In an ideal setting, once a patient has consented to take part in a clinical trial, randomisation should take place immediately. Once the treatment allocation is known, therapy should begin immediately following that. This minimises delay and avoids the patient having the opportunity to change his or her mind before therapy begins. This helps to prevent the dilution that can occur if a patient refuses the allocated treatment or switches to the comparator option in the period between randomisation and starting treatment. As we will discuss later, for purposes of analysis, such patients are retained in the treatment group to which they were allocated. Consequently, for example, a patient who switches from intervention A to B will still be retained in A for analysis, and this will make the effect of B appear more similar to that of A than might truly be the case. Thus, the prospect of dilution should be anticipated at the design stage and all steps taken to reduce this possibility to a minimum.

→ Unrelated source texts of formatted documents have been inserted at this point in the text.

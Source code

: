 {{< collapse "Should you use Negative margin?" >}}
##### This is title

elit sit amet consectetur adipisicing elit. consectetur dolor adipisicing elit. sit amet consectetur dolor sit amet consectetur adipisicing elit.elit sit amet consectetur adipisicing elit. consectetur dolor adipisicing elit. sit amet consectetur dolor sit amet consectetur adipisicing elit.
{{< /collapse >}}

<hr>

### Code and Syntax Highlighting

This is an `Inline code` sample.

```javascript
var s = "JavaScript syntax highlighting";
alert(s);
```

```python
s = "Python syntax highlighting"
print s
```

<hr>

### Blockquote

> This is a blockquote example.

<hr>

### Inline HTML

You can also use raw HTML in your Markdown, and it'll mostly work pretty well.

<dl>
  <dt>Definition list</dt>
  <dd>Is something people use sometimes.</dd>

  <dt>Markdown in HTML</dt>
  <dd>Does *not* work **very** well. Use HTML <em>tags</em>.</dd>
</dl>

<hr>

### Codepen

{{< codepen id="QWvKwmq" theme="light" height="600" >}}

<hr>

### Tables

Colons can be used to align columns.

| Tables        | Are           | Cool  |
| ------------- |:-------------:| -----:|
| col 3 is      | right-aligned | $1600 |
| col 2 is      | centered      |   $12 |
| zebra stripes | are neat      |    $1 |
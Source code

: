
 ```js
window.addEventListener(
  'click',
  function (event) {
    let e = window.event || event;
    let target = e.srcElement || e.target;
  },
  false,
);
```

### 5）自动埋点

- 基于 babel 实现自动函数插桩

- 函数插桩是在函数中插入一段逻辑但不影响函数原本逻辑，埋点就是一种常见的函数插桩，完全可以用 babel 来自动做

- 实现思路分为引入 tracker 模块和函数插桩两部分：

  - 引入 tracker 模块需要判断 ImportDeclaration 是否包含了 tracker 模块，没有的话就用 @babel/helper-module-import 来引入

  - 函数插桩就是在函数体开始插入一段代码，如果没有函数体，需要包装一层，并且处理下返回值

However, there will be many circumstances in which therapy cannot be initiated immediately. For example, in a trial comparing surgical options, there may be a delay until the surgery can take place because of the necessary preoperative workup procedures although trials have been conducted in which randomisation takes place, whilst the patient is on the operating table. In life‐threatening conditions, deaths may even occur before surgery can take place. For others, there is at least the possibility that their disease progresses in the intervening interval, and so, the patient is no longer operable. As with those who refuse or switch the treatments allocated, such patients remain in the trial analysis within their randomised group, and so, these too dilute the estimate of the real difference (if any) between the interventions to be compared.